### Directions for this task
Gather all lines in the records below that include the word "same".

The data section start

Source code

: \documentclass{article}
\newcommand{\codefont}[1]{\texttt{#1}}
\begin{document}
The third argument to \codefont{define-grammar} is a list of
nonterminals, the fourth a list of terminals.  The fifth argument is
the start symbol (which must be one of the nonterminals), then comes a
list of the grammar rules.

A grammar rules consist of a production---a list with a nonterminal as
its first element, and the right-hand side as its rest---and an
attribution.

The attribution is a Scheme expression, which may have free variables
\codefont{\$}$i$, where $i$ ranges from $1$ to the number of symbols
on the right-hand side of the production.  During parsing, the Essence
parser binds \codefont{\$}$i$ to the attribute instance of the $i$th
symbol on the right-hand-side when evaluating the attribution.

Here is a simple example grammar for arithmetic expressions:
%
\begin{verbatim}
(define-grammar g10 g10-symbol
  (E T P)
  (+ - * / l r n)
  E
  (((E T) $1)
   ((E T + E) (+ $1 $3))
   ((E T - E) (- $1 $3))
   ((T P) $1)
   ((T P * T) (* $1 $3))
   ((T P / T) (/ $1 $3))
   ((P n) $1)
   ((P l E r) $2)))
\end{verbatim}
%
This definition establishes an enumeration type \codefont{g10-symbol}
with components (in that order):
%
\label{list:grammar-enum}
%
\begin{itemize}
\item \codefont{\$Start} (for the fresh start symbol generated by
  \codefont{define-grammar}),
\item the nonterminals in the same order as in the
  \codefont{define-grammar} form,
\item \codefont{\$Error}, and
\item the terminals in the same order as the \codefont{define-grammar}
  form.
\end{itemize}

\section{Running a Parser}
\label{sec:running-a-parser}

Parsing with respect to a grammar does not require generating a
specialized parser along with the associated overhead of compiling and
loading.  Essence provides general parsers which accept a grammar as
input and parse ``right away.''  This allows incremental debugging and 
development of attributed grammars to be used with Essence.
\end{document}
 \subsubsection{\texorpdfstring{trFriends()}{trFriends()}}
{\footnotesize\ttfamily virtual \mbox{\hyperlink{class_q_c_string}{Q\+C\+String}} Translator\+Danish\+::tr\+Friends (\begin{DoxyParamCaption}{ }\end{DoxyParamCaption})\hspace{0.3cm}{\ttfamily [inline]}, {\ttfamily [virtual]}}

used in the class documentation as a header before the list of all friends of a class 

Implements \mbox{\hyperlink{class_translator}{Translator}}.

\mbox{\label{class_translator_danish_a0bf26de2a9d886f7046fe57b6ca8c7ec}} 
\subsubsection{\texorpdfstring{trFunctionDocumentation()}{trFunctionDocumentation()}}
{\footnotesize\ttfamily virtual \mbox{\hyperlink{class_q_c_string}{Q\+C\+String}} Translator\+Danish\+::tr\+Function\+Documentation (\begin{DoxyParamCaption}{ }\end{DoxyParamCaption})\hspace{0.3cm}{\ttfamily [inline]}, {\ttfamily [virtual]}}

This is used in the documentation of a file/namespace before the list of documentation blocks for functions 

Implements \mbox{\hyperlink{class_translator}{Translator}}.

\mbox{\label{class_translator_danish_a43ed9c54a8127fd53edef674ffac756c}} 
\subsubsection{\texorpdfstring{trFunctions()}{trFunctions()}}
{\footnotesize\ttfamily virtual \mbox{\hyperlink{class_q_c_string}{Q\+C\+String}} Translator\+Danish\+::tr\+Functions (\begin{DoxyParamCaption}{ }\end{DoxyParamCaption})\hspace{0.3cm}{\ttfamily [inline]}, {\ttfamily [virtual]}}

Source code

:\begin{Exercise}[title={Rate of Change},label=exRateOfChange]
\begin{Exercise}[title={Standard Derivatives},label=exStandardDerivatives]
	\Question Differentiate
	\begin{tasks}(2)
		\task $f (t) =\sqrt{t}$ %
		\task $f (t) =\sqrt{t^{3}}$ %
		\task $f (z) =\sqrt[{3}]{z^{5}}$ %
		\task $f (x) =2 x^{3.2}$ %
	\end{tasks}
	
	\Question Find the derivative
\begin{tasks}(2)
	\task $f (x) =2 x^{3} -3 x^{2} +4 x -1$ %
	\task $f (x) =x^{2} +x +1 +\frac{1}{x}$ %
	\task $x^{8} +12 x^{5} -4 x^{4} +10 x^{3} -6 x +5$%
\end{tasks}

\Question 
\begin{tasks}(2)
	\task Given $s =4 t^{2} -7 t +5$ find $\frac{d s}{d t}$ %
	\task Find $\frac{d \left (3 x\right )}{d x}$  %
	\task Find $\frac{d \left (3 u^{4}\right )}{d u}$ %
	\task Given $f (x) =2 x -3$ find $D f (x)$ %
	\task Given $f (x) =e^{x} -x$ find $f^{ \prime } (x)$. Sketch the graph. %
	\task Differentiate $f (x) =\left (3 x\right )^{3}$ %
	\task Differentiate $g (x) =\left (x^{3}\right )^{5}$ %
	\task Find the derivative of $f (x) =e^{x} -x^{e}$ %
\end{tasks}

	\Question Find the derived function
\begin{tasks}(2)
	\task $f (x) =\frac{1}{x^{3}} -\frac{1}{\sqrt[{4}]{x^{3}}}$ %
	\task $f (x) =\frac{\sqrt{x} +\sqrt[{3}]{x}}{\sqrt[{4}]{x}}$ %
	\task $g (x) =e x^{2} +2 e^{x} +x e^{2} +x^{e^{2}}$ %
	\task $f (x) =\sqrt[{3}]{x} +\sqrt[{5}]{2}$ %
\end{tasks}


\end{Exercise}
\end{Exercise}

The data section end

### Result of the exercise
\item the nonterminals in the same order as in the
\item the terminals in the same order as the \codefont{define-grammar}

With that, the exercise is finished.